Manchester-based property investment company, BuyAssociation, said: “Supply chain issues and rising construction costs were just some of the issues striking the construction and housebuilding industries in 2020, alongside Covid. The year experienced the lowest level of planning permissions granted since 2015, at just 295,000 in the residential sector.”
New planning consents rise by 8%
However, 2021 saw a remarkable turnaround, new research from Sirius Property Finance has revealed. Not only was there an 8% surge annually on new home planning consents, bringing them to 319,000, but this was the third highest annual total since 2007.
BuyAssociation noted that Sirius reported some regional variations in its data. London could be the recipient of a healthy surge in housing stock shortly, as 60,200 residential properties or units were granted planning permission in 2021. This accounts for almost a fifth (19%) of the country’s total.

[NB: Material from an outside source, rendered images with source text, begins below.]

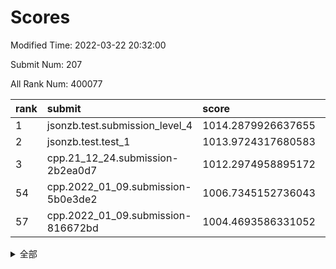 # Scores

Modified Time: 2022-03-22 20:32:00

Submit Num: 207

All Rank Num: 400077

| rank |               submit               |       score        |       sigma        | pk_num |
| :--- | :--------------------------------- | :----------------- | :----------------- | :----- |
| 1    | jsonzb.test.submission_level_4     | 1014.2879926637655 | 0.8258959771894745 | 7727   |
| 2    | jsonzb.test.test_1                 | 1013.9724317680583 | 0.8321326347276167 | 7722   |
| 3    | cpp.21_12_24.submission-2b2ea0d7   | 1012.2974958895172 | 0.7850032553411169 | 7733   |
| 54   | cpp.2022_01_09.submission-5b0e3de2 | 1006.7345152736043 | 0.7313718795352045 | 7732   |
| 57   | cpp.2022_01_09.submission-816672bd | 1004.4693586331052 | 0.7215234596956998 | 7733   |


<details>
<summary>全部</summary>

| rank |                 submit                 |       score        |       sigma        | pk_num |
| :--- | :------------------------------------- | :----------------- | :----------------- | :----- |
| 1    | jsonzb.test.submission_level_4         | 1014.2879926637655 | 0.8258959771894745 | 7727   |
| 2    | jsonzb.test.test_1                     | 1013.9724317680583 | 0.8321326347276167 | 7722   |
| 3    | cpp.21_12_24.submission-2b2ea0d7       | 1012.2974958895172 | 0.7850032553411169 | 7733   |
| 4    | gobigger.level_3.submission_level_3_24 | 1011.9035684720833 | 0.7666581031100016 | 7731   |
| 5    | gobigger.level_3.submission_level_3_29 | 1011.8444228124051 | 0.7621612969688939 | 7736   |
| 6    | gobigger.level_3.submission_level_3_39 | 1011.5217096379255 | 0.7724904222754415 | 7727   |
| 7    | gobigger.level_3.submission_level_3_33 | 1011.2639433242969 | 0.7832770427146996 | 7732   |
| 8    | gobigger.level_3.submission_level_3_43 | 1011.183208022611  | 0.7620352642825912 | 7732   |
| 9    | gobigger.level_3.submission_level_3_3  | 1011.097108975485  | 0.7596723855661207 | 7733   |
| 10   | gobigger.level_3.submission_level_3_40 | 1011.0609293882454 | 0.7796848184632558 | 7724   |
| 11   | gobigger.level_3.submission_level_3_18 | 1011.0530191211361 | 0.7452458528374838 | 7735   |
| 12   | gobigger.level_3.submission_level_3_37 | 1010.9762838635315 | 0.7546045829332848 | 7729   |
| 13   | gobigger.level_3.submission_level_3_47 | 1010.7320270508244 | 0.7718268270740906 | 7733   |
| 14   | gobigger.level_3.submission_level_3_44 | 1010.6939289918342 | 0.7719861881163758 | 7735   |
| 15   | gobigger.level_3.submission_level_3_30 | 1010.6529111258586 | 0.7704933237741987 | 7736   |
| 16   | gobigger.level_3.submission_level_3_10 | 1010.4891727309085 | 0.7562373534529335 | 7732   |
| 17   | gobigger.level_3.submission_level_3_36 | 1010.4804328816648 | 0.7464588292886272 | 7729   |
| 18   | gobigger.level_3.submission_level_3_17 | 1010.4511221920968 | 0.7534725815172176 | 7734   |
| 19   | gobigger.level_3.submission_level_3_5  | 1010.241914363766  | 0.748244990748046  | 7735   |
| 20   | gobigger.level_3.submission_level_3_25 | 1010.2201413003226 | 0.7631995331858479 | 7730   |
| 21   | gobigger.level_3.submission_level_3_26 | 1010.1746354459176 | 0.7619466709781162 | 7732   |
| 22   | gobigger.level_3.submission_level_3_27 | 1010.056964042911  | 0.7300232322129884 | 7736   |
| 23   | gobigger.level_3.submission_level_3_46 | 1010.0371553744386 | 0.7489552112548121 | 7735   |
| 24   | gobigger.level_3.submission_level_3_35 | 1009.9887922397011 | 0.7472436762625302 | 7731   |
| 25   | gobigger.level_3.submission_level_3_49 | 1009.953041438903  | 0.7419599058018012 | 7728   |
| 26   | gobigger.level_3.submission_level_3_0  | 1009.9331289159356 | 0.7579148208513858 | 7732   |
| 27   | gobigger.level_3.submission_level_3_11 | 1009.774705612642  | 0.7631044305023766 | 7735   |
| 28   | gobigger.level_3.submission_level_3_48 | 1009.7667984616816 | 0.7447319321730528 | 7729   |
| 29   | gobigger.level_3.submission_level_3_21 | 1009.729539973203  | 0.7545093577276362 | 7730   |
| 30   | gobigger.level_3.submission_level_3_22 | 1009.7072801769847 | 0.7775269986552683 | 7731   |
| 31   | gobigger.level_3.submission_level_3_34 | 1009.6943357140068 | 0.7516814505469459 | 7729   |
| 32   | gobigger.level_3.submission_level_3_13 | 1009.5503339893371 | 0.7473124222365821 | 7727   |
| 33   | gobigger.level_3.submission_level_3_7  | 1009.5460495168738 | 0.7652736867580476 | 7737   |
| 34   | gobigger.level_3.submission_level_3_15 | 1009.4758564860769 | 0.7603460861515072 | 7729   |
| 35   | gobigger.level_3.submission_level_3_14 | 1009.4552347867475 | 0.7586293901868565 | 7729   |
| 36   | gobigger.level_3.submission_level_3_20 | 1009.4501505374133 | 0.7421022158612711 | 7734   |
| 37   | gobigger.level_3.submission_level_3_41 | 1009.4206236050145 | 0.7607399293895689 | 7733   |
| 38   | gobigger.level_3.submission_level_3_6  | 1009.4104889312601 | 0.7644469742372965 | 7734   |
| 39   | gobigger.level_3.submission_level_3_31 | 1009.3911718668711 | 0.7476922117264428 | 7733   |
| 40   | gobigger.level_3.submission_level_3_12 | 1009.3865058366976 | 0.7402643209041578 | 7732   |
| 41   | gobigger.level_3.submission_level_3_1  | 1009.3680370328965 | 0.7706043659231874 | 7728   |
| 42   | gobigger.level_3.submission_level_3_19 | 1009.249411737018  | 0.7564887723298058 | 7733   |
| 43   | gobigger.level_3.submission_level_3_23 | 1009.2338971896683 | 0.7500109167699288 | 7731   |
| 44   | gobigger.level_3.submission_level_3_45 | 1009.0825920253641 | 0.7423141404690855 | 7727   |
| 45   | gobigger.level_3.submission_level_3_9  | 1009.082328541894  | 0.7279729884352291 | 7731   |
| 46   | gobigger.level_3.submission_level_3_4  | 1009.0281682619719 | 0.7313889959014439 | 7729   |
| 47   | gobigger.level_3.submission_level_3_42 | 1008.9352121274803 | 0.7576756865870471 | 7730   |
| 48   | gobigger.level_3.submission_level_3_28 | 1008.8994493794474 | 0.7551828354164997 | 7728   |
| 49   | gobigger.level_3.submission_level_3_2  | 1008.8130393509734 | 0.7642298748612117 | 7729   |
| 50   | gobigger.level_3.submission_level_3_32 | 1008.7641699799226 | 0.7333923857225826 | 7733   |
| 51   | gobigger.level_3.submission_level_3_16 | 1008.3041464781763 | 0.7504724278557441 | 7735   |
| 52   | gobigger.level_3.submission_level_3_8  | 1008.2442591903153 | 0.746688494399411  | 7726   |
| 53   | gobigger.level_3.submission_level_3_38 | 1008.1670730019061 | 0.7328948233889798 | 7732   |
| 54   | cpp.2022_01_09.submission-5b0e3de2     | 1006.7345152736043 | 0.7313718795352045 | 7732   |
| 55   | gobigger.level_1.submission_level_1_28 | 1004.479486170137  | 0.7155004400981181 | 7726   |
| 56   | gobigger.level_1.submission_level_1_9  | 1004.4755786933329 | 0.7139478147214632 | 7735   |
| 57   | cpp.2022_01_09.submission-816672bd     | 1004.4693586331052 | 0.7215234596956998 | 7733   |
| 58   | gobigger.level_1.submission_level_1_24 | 1004.3482137853276 | 0.7188420039573956 | 7732   |
| 59   | gobigger.level_1.submission_level_1_19 | 1004.3324788585243 | 0.7107970395039411 | 7736   |
| 60   | gobigger.level_1.submission_level_1_16 | 1004.3267665671386 | 0.7297281020526979 | 7731   |
| 61   | gobigger.level_1.submission_level_1_12 | 1004.2887674475602 | 0.7135078596823219 | 7729   |
| 62   | gobigger.level_1.submission_level_1_8  | 1004.2425184578703 | 0.7027377206492409 | 7733   |
| 63   | gobigger.level_1.submission_level_1_36 | 1004.120844680737  | 0.7013962977473731 | 7736   |
| 64   | gobigger.level_1.submission_level_1_15 | 1003.9712703325304 | 0.7158240935397205 | 7733   |
| 65   | gobigger.level_1.submission_level_1_30 | 1003.8541027977843 | 0.7159941769126696 | 7725   |
| 66   | gobigger.level_1.submission_level_1_44 | 1003.8356789606943 | 0.7235216995658781 | 7727   |
| 67   | gobigger.level_1.submission_level_1_22 | 1003.8223793113063 | 0.7235093200163344 | 7726   |
| 68   | gobigger.level_1.submission_level_1_37 | 1003.7618126073806 | 0.7172791588189732 | 7734   |
| 69   | gobigger.level_1.submission_level_1_7  | 1003.7030863954793 | 0.7147047233467446 | 7726   |
| 70   | gobigger.level_1.submission_level_1_1  | 1003.7028529134195 | 0.7085984981216044 | 7729   |
| 71   | gobigger.level_1.submission_level_1_11 | 1003.6479586796804 | 0.717347746623401  | 7727   |
| 72   | gobigger.level_1.submission_level_1_29 | 1003.626527349904  | 0.7118830579899619 | 7736   |
| 73   | gobigger.level_1.submission_level_1_42 | 1003.6051739662322 | 0.7149387485508968 | 7733   |
| 74   | gobigger.level_1.submission_level_1_21 | 1003.550209057774  | 0.7175293242525659 | 7729   |
| 75   | gobigger.level_1.submission_level_1_17 | 1003.5374429100061 | 0.7186998096130593 | 7733   |
| 76   | gobigger.level_1.submission_level_1_5  | 1003.4482935788168 | 0.7132752771159105 | 7729   |
| 77   | gobigger.level_1.submission_level_1_26 | 1003.4440325947395 | 0.7246205680812515 | 7734   |
| 78   | gobigger.level_1.submission_level_1_38 | 1003.4277034262606 | 0.71849050331624   | 7729   |
| 79   | gobigger.level_1.submission_level_1_46 | 1003.3771976023457 | 0.7101332398652049 | 7732   |
| 80   | gobigger.level_1.submission_level_1_27 | 1003.3503807313816 | 0.7362842751340686 | 7733   |
| 81   | gobigger.level_1.submission_level_1_13 | 1003.3273777024017 | 0.7231841946032549 | 7734   |
| 82   | gobigger.level_1.submission_level_1_35 | 1003.3272661558768 | 0.7224061592208151 | 7731   |
| 83   | gobigger.level_1.submission_level_1_20 | 1003.3010177100725 | 0.7245717273335711 | 7728   |
| 84   | gobigger.level_1.submission_level_1_6  | 1003.2853942557434 | 0.7054102258491274 | 7731   |
| 85   | gobigger.level_1.submission_level_1_32 | 1003.2795316718077 | 0.7111007050155718 | 7733   |
| 86   | gobigger.level_1.submission_level_1_41 | 1003.2598531734117 | 0.7081689840117655 | 7730   |
| 87   | gobigger.level_1.submission_level_1_48 | 1003.233491158008  | 0.7205069441126812 | 7735   |
| 88   | gobigger.level_1.submission_level_1_25 | 1003.1532020617616 | 0.7227403354548562 | 7727   |
| 89   | gobigger.level_1.submission_level_1_14 | 1003.1315549366537 | 0.7149387426571001 | 7733   |
| 90   | gobigger.level_1.submission_level_1_23 | 1003.1189250846332 | 0.7174311081860983 | 7734   |
| 91   | gobigger.level_1.submission_level_1_4  | 1002.9716999642666 | 0.7123131221373203 | 7732   |
| 92   | gobigger.level_1.submission_level_1_39 | 1002.9240697716967 | 0.7066065435099997 | 7734   |
| 93   | gobigger.level_1.submission_level_1_3  | 1002.8039849703324 | 0.7224031884195343 | 7728   |
| 94   | gobigger.level_1.submission_level_1_47 | 1002.7535639010036 | 0.7181937940007821 | 7731   |
| 95   | gobigger.level_1.submission_level_1_49 | 1002.7265680109018 | 0.7036333378789549 | 7729   |
| 96   | gobigger.level_1.submission_level_1_0  | 1002.6698752168053 | 0.7087893004781426 | 7723   |
| 97   | gobigger.level_1.submission_level_1_43 | 1002.6237711286752 | 0.7131500283053517 | 7731   |
| 98   | gobigger.level_1.submission_level_1_33 | 1002.6017666072969 | 0.7133983870183843 | 7734   |
| 99   | gobigger.level_1.submission_level_1_40 | 1002.5600721934984 | 0.7073874560825907 | 7730   |
| 100  | gobigger.level_1.submission_level_1_2  | 1002.4493233283464 | 0.7182527411098449 | 7727   |
| 101  | gobigger.level_1.submission_level_1_31 | 1002.4410597565259 | 0.7222968653199044 | 7729   |
| 102  | gobigger.level_1.submission_level_1_10 | 1002.3476393771545 | 0.7168364302730444 | 7726   |
| 103  | gobigger.level_1.submission_level_1_34 | 1002.3029563211983 | 0.7114963905074636 | 7727   |
| 104  | gobigger.level_1.submission_level_1_18 | 1001.7733298118447 | 0.7122919850242619 | 7736   |
| 105  | gobigger.level_1.submission_level_1_45 | 1001.3799687046743 | 0.7019820357531111 | 7733   |
| 106  | gobigger.random.submission_random_45   | 997.9478682703939  | 0.718062241846258  | 7732   |
| 107  | gobigger.random.submission_random_19   | 997.6319046459777  | 0.7068934537241944 | 7728   |
| 108  | gobigger.random.submission_random_47   | 997.212720600981   | 0.7126220068252642 | 7730   |
| 109  | gobigger.random.submission_random_31   | 997.0098148266302  | 0.7027644634177819 | 7734   |
| 110  | gobigger.random.submission_random_49   | 996.9028563385448  | 0.7044704623429089 | 7735   |
| 111  | gobigger.random.submission_random_28   | 996.9012250424175  | 0.7124656312485775 | 7732   |
| 112  | gobigger.random.submission_random_10   | 996.8409524926027  | 0.7165491285461386 | 7730   |
| 113  | gobigger.random.submission_random_43   | 996.7781036324803  | 0.707532132544752  | 7728   |
| 114  | gobigger.random.submission_random_1    | 996.5400467051178  | 0.7066069771621195 | 7731   |
| 115  | gobigger.random.submission_random_21   | 996.4772721111112  | 0.711758633962494  | 7733   |
| 116  | gobigger.random.submission_random_48   | 996.4713873594906  | 0.7214725873092876 | 7728   |
| 117  | gobigger.random.submission_random_16   | 996.4531329430561  | 0.7060328103819253 | 7732   |
| 118  | gobigger.random.submission_random_18   | 996.422267781806   | 0.7131774541649009 | 7727   |
| 119  | gobigger.random.submission_random_34   | 996.3815301119263  | 0.7218270641095975 | 7732   |
| 120  | gobigger.random.submission_random_40   | 996.3095870749567  | 0.7333095251775181 | 7731   |
| 121  | gobigger.random.submission_random_6    | 996.3073099551766  | 0.7112556240711622 | 7735   |
| 122  | gobigger.random.submission_random_27   | 996.2843262747879  | 0.7201151448230715 | 7735   |
| 123  | gobigger.random.submission_random_15   | 996.2765343987398  | 0.7067243345051976 | 7729   |
| 124  | gobigger.random.submission_random_44   | 996.20504050603    | 0.7080564736481194 | 7730   |
| 125  | gobigger.random.submission_random_26   | 996.1969357870848  | 0.7200523397604158 | 7734   |
| 126  | gobigger.random.submission_random_8    | 996.1771783806388  | 0.7032388126829439 | 7732   |
| 127  | gobigger.random.submission_random_2    | 996.1723264633841  | 0.7007906183510687 | 7730   |
| 128  | gobigger.random.submission_random_22   | 996.1371763032901  | 0.7066012339214971 | 7728   |
| 129  | gobigger.random.submission_random_9    | 996.1191760927826  | 0.7099181409206293 | 7731   |
| 130  | gobigger.random.submission_random_29   | 996.0485612330034  | 0.711421993884635  | 7732   |
| 131  | gobigger.random.submission_random_41   | 996.0400849788685  | 0.7122907223619032 | 7723   |
| 132  | gobigger.random.submission_random_14   | 995.997063744626   | 0.7277351096596222 | 7728   |
| 133  | gobigger.random.submission_random_36   | 995.9663912395011  | 0.7156928571578316 | 7725   |
| 134  | gobigger.random.submission_random_46   | 995.9088479866773  | 0.7092863492116406 | 7733   |
| 135  | gobigger.random.submission_random_17   | 995.827560913187   | 0.7231770827486534 | 7728   |
| 136  | gobigger.random.submission_random_20   | 995.7509897565335  | 0.7091887112364794 | 7731   |
| 137  | gobigger.random.submission_random_13   | 995.7508128044215  | 0.7174242053309916 | 7733   |
| 138  | gobigger.random.submission_random_4    | 995.7479217283227  | 0.737412663170243  | 7737   |
| 139  | gobigger.random.submission_random_38   | 995.7447184696168  | 0.7063856565356254 | 7733   |
| 140  | gobigger.random.submission_random_32   | 995.7192891502862  | 0.7025314379677793 | 7724   |
| 141  | gobigger.random.submission_random_30   | 995.7023850186018  | 0.7116042635665953 | 7732   |
| 142  | gobigger.random.submission_random_35   | 995.5994956698535  | 0.710060682923158  | 7730   |
| 143  | gobigger.random.submission_random_5    | 995.5979129611317  | 0.7156116752680447 | 7732   |
| 144  | gobigger.random.submission_random_42   | 995.5525641663304  | 0.7104211761480137 | 7729   |
| 145  | gobigger.random.submission_random_12   | 995.4829839330669  | 0.7150352446095298 | 7731   |
| 146  | gobigger.random.submission_random_33   | 995.4539267224459  | 0.7040343363549408 | 7731   |
| 147  | gobigger.random.submission_random_39   | 995.418894361504   | 0.7292668270061556 | 7732   |
| 148  | gobigger.random.submission_random_25   | 995.3877074817209  | 0.7146145560033568 | 7732   |
| 149  | gobigger.random.submission_random_7    | 995.3259451674566  | 0.7227499362914824 | 7734   |
| 150  | gobigger.random.submission_random_37   | 995.3257317984658  | 0.7287764791433242 | 7733   |
| 151  | gobigger.random.submission_random_11   | 995.3023252966452  | 0.7130870654238557 | 7730   |
| 152  | gobigger.random.submission_random_0    | 995.3002683239256  | 0.7167181771768356 | 7731   |
| 153  | gobigger.random.submission_random_3    | 995.1503344683322  | 0.7181195001936652 | 7733   |
| 154  | gobigger.random.submission_random_23   | 994.5941298576107  | 0.7153332672785541 | 7738   |
| 155  | gobigger.random.submission_random_24   | 994.5777333137833  | 0.7206044727525439 | 7733   |
| 156  | gobigger.level_2.submission_level_2_19 | 994.3900331584953  | 0.7289541456563039 | 7729   |
| 157  | gobigger.level_2.submission_level_2_21 | 993.8554966828979  | 0.7407090627270493 | 7734   |
| 158  | gobigger.level_2.submission_level_2_36 | 993.4112146923928  | 0.7237872963628263 | 7724   |
| 159  | gobigger.level_2.submission_level_2_38 | 993.3781380646795  | 0.7361483711506936 | 7735   |
| 160  | gobigger.level_2.submission_level_2_15 | 993.3448195750135  | 0.7397119914418053 | 7728   |
| 161  | gobigger.level_2.submission_level_2_33 | 993.150435116805   | 0.7422457962041243 | 7735   |
| 162  | gobigger.level_2.submission_level_2_48 | 993.1284269260074  | 0.7316022577337555 | 7730   |
| 163  | gobigger.level_2.submission_level_2_49 | 992.9703011004739  | 0.7408975039527479 | 7730   |
| 164  | gobigger.level_2.submission_level_2_10 | 992.8718151716552  | 0.7617519096037887 | 7737   |
| 165  | gobigger.level_2.submission_level_2_37 | 992.862574615231   | 0.7480239845572703 | 7734   |
| 166  | gobigger.level_2.submission_level_2_3  | 992.8392448916247  | 0.7312646490107391 | 7730   |
| 167  | gobigger.level_2.submission_level_2_41 | 992.7394046909636  | 0.7388750889368048 | 7732   |
| 168  | gobigger.level_2.submission_level_2_13 | 992.6994987695264  | 0.7416159466745722 | 7737   |
| 169  | gobigger.level_2.submission_level_2_45 | 992.6926186917511  | 0.7373255738266346 | 7732   |
| 170  | gobigger.level_2.submission_level_2_32 | 992.5568771458423  | 0.7470375946606291 | 7731   |
| 171  | gobigger.level_2.submission_level_2_0  | 992.5253816551676  | 0.7378763387396237 | 7733   |
| 172  | gobigger.level_2.submission_level_2_5  | 992.5136937979132  | 0.7518890463056319 | 7732   |
| 173  | gobigger.level_2.submission_level_2_44 | 992.4959192941685  | 0.7597011393724395 | 7732   |
| 174  | gobigger.level_2.submission_level_2_47 | 992.4195337072359  | 0.7373174430558529 | 7731   |
| 175  | gobigger.level_2.submission_level_2_30 | 992.3720675873195  | 0.7627636781212491 | 7728   |
| 176  | gobigger.level_2.submission_level_2_26 | 992.310405178175   | 0.7344357563126658 | 7734   |
| 177  | gobigger.level_2.submission_level_2_35 | 992.3095152160257  | 0.7348614694389622 | 7727   |
| 178  | gobigger.level_2.submission_level_2_42 | 992.2668990445203  | 0.7393755660357089 | 7727   |
| 179  | gobigger.level_2.submission_level_2_2  | 992.2514058307402  | 0.7719949344824919 | 7727   |
| 180  | gobigger.level_2.submission_level_2_14 | 992.2440662370128  | 0.758253675944288  | 7731   |
| 181  | gobigger.level_2.submission_level_2_8  | 991.9147158614132  | 0.7478950255865895 | 7730   |
| 182  | gobigger.level_2.submission_level_2_16 | 991.9101495466141  | 0.7630167994500952 | 7731   |
| 183  | gobigger.level_2.submission_level_2_1  | 991.8820071734912  | 0.7472856083831481 | 7729   |
| 184  | gobigger.level_2.submission_level_2_24 | 991.7960689594698  | 0.7427326797670405 | 7732   |
| 185  | gobigger.level_2.submission_level_2_39 | 991.7162242956136  | 0.7502007679136791 | 7729   |
| 186  | gobigger.level_2.submission_level_2_7  | 991.6836538796534  | 0.7332794394036551 | 7729   |
| 187  | gobigger.level_2.submission_level_2_9  | 991.5359232250505  | 0.7379973867332045 | 7732   |
| 188  | gobigger.level_2.submission_level_2_12 | 991.5339855654402  | 0.7418920042695046 | 7732   |
| 189  | gobigger.level_2.submission_level_2_29 | 991.4886902290996  | 0.7455523687977024 | 7733   |
| 190  | gobigger.level_2.submission_level_2_31 | 991.4622611756764  | 0.7436825120818393 | 7730   |
| 191  | gobigger.level_2.submission_level_2_20 | 991.4598394212603  | 0.7560553029704717 | 7728   |
| 192  | gobigger.level_2.submission_level_2_17 | 991.3906975092763  | 0.7511246997465498 | 7734   |
| 193  | gobigger.level_2.submission_level_2_40 | 991.3843736348516  | 0.7493958595633217 | 7730   |
| 194  | gobigger.level_2.submission_level_2_18 | 991.2809836130585  | 0.7581489392115239 | 7736   |
| 195  | gobigger.level_2.submission_level_2_11 | 991.2416103338328  | 0.7530717621972134 | 7728   |
| 196  | gobigger.level_2.submission_level_2_27 | 991.2018422533357  | 0.7558201537247438 | 7731   |
| 197  | gobigger.level_2.submission_level_2_4  | 991.1906863170112  | 0.7504068154664598 | 7721   |
| 198  | gobigger.level_2.submission_level_2_25 | 991.1054046659779  | 0.7592034879625515 | 7734   |
| 199  | gobigger.level_2.submission_level_2_23 | 991.0337090616432  | 0.7610892718918559 | 7729   |
| 200  | gobigger.level_2.submission_level_2_34 | 990.9138953385218  | 0.7384095471761518 | 7733   |
| 201  | gobigger.level_2.submission_level_2_22 | 990.7578293432008  | 0.7693961784227683 | 7729   |
| 202  | gobigger.level_2.submission_level_2_6  | 990.6245857864318  | 0.7415255969001233 | 7732   |
| 203  | gobigger.level_2.submission_level_2_46 | 990.5557556549242  | 0.7823671089007576 | 7728   |
| 204  | gobigger.level_2.submission_level_2_43 | 990.2629572921912  | 0.7651407348625049 | 7727   |
| 205  | gobigger.level_2.submission_level_2_28 | 989.1472574578851  | 0.7704152317673956 | 7726   |
| 206  | gobigger.none.submission_none_0        | 979.8314684056228  | 1.2273996186259593 | 7732   |
| 207  | gobigger.none.submission_none_1        | 976.3671897136873  | 1.4714733358800771 | 7734   |

</details>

Increasing housing stock levels
The South East followed with 46,500 planning consents in the residential sector (15%) of the total. The North West, where Advantage has its HQ, is also set to benefit from large amounts of new housing, with 42,300 planning permissions granted.
Nicholas Christofi, managing director of Sirius Property Finance, said:
“While 2022 will bring its own challenges to the sector, granting the nation’s housebuilders the ability to build is the first step in increasing residential stock levels and addressing the current housing crisis.”
Although a rise in planning consents will help mitigate the under-supply of housing in the longer term, in the short term, the Guardian reported that a shortage of homes for sale last month sent house price growth spiralling for the seventh consecutive month to 12.6%, prompting concerns that property values are moving further out of reach of first-time buyers.
The price of a typical home is a fifth higher than in February 2020
Prices of the average home increased by 1.7% in February to more than £260,000 for the first time, said the building society Nationwide, accelerating the pace of growth from 11.2% in January.
The price of a typical home is about a fifth higher than it was in February 2020, shortly before the coronavirus lockdowns started in the UK, according to Nationwide. This equates to a cash increase of £44,140.
Advantage’s view: Although the recent upturn in planning approvals may be one of the factors that eases house price growth somewhat in the longer term, in the short term, we’re likely to continue to see a significant under supply of homes available to buy or rent, keeping prices at their current record levels.